Magic Words and Tiny Science


Tiny Titans: Return to the Treehouse #3

The Tiny Titans enlist the help of Billy Batson, Mary Marvel, and the wizard Shazam as they try to locate a new treehouse. After enjoying some magic snowcones, Billy demonstrates how he can use his magic word to turn into Captain Marvel, and Robin tries to see if he can pull the same trick. Of course he can’t, which frustrates him even more when he learns that the wizard gave the awesome powers to Hoppy the Marvel Bunny. Later, Hoppy pays a visit to the League of Just Us Cows, and Robin gets his revenge on Freddie when he decides to gloat about his powers.

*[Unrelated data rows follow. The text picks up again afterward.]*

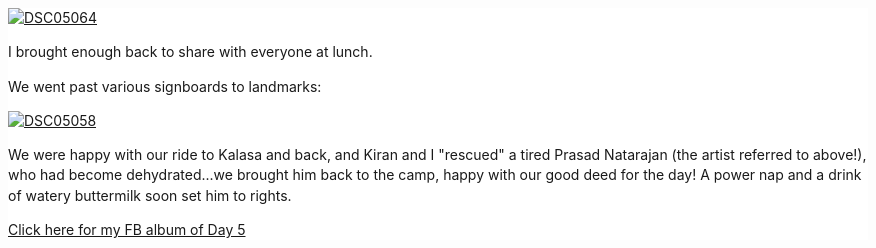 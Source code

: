 <a href="https://www.flickr.com/photos/86494503@N00/14259828406" title="DSC05064 by mohandep, on Flickr"><img src="https://farm3.staticflickr.com/2932/14259828406_4ef0ea4005_z.jpg" width="640" height="401" alt="DSC05064"></a>

I brought enough back to share with everyone at lunch.


We went past various signboards to landmarks:

<a href="https://www.flickr.com/photos/86494503@N00/14096298788" title="DSC05058 by mohandep, on Flickr"><img src="https://farm3.staticflickr.com/2895/14096298788_8f813175ea_z.jpg" width="640" height="335" alt="DSC05058"></a>

We were happy with our ride to Kalasa and back, and Kiran and I "rescued" a tired Prasad Natarajan (the artist referred to above!), who had become dehydrated...we brought him back to the camp, happy with our good deed for the day! A power nap and a drink of watery buttermilk soon set him to rights.


</lj-cut>

<a href="https://www.facebook.com/deemopahan/media_set?set=a.10152210511168878.1073742170.587058877&amp;type=3"> Click here for my FB album of Day 5 </a>
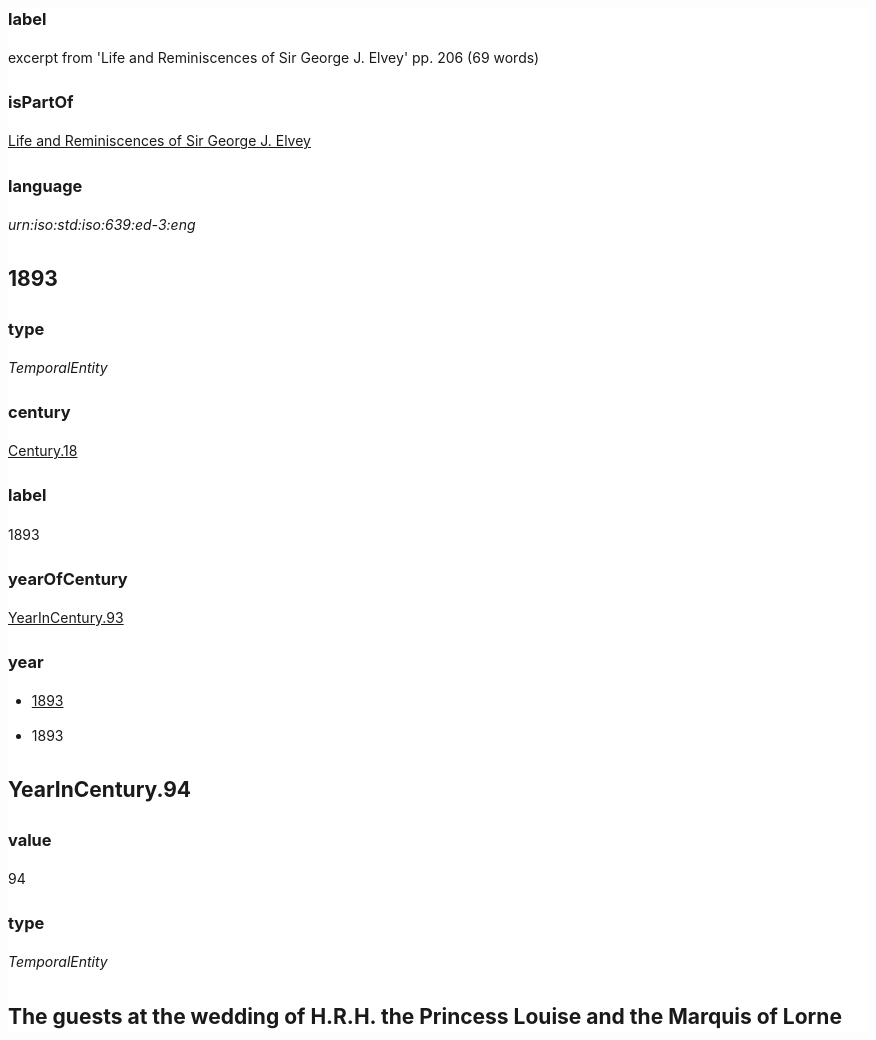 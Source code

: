 ### label


excerpt from 'Life and Reminiscences of Sir George J. Elvey' pp. 206 (69 words)

### isPartOf


[Life and Reminiscences of Sir George J. Elvey](#Life-and-Reminiscences-of-Sir-George-J.-Elvey)

### language


*urn:iso:std:iso:639:ed-3:eng*

## 1893

### type


*TemporalEntity*

### century


[Century.18](#Century.18)

### label


1893

### yearOfCentury


[YearInCentury.93](#YearInCentury.93)

### year

 - [1893](#1893)

 - 1893

## YearInCentury.94

### value


94

### type


*TemporalEntity*

## The guests at the wedding of H.R.H. the Princess Louise and the Marquis of Lorne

Verdict: Thumbs up. As always, a cute, funny story with keen art and tons of cleverness. Kids’ll love it, grownups’ll love it. Everyone should go read it.


She-Hulk #7

Jennifer Walters and Patsy Walker meet up with some inventors who’ve invented a way to shrink objects and people without using Pym particles. Unfortunately, there are a couple of problems. First, one of the inventors has shrunk himself and gotten lost in his backyard. Second, their shrinking process is unstable when used on living creatures — he could explode with enough force to level several blocks of the city if he’s not found and returned to his normal size. Hank Pym shrinks She-Hulk and Hellcat to help find the scientist, but he’s unexpectedly stolen away by a sparrow, forcing the two heroines to try to locate the lost man alone. Can Patsy master Hank’s ant-controlling helmet? Can She-Hulk survive a battle against feral cats? Can anyone keep the scientist from exploding?

Verdict: Thumbs up. It’s a deeply goofy story about shrinking, and if we’ve learned anything from “Honey, I Shrunk the Kids,” it’s that deeply goofy stories about shrinking are often lots and lots of fun. On top of that, we’ve got the return of Javier Pulido on art. And the front and back pages of this issue make an enjoyable contrast. The whole thing is just a nice, fun comic.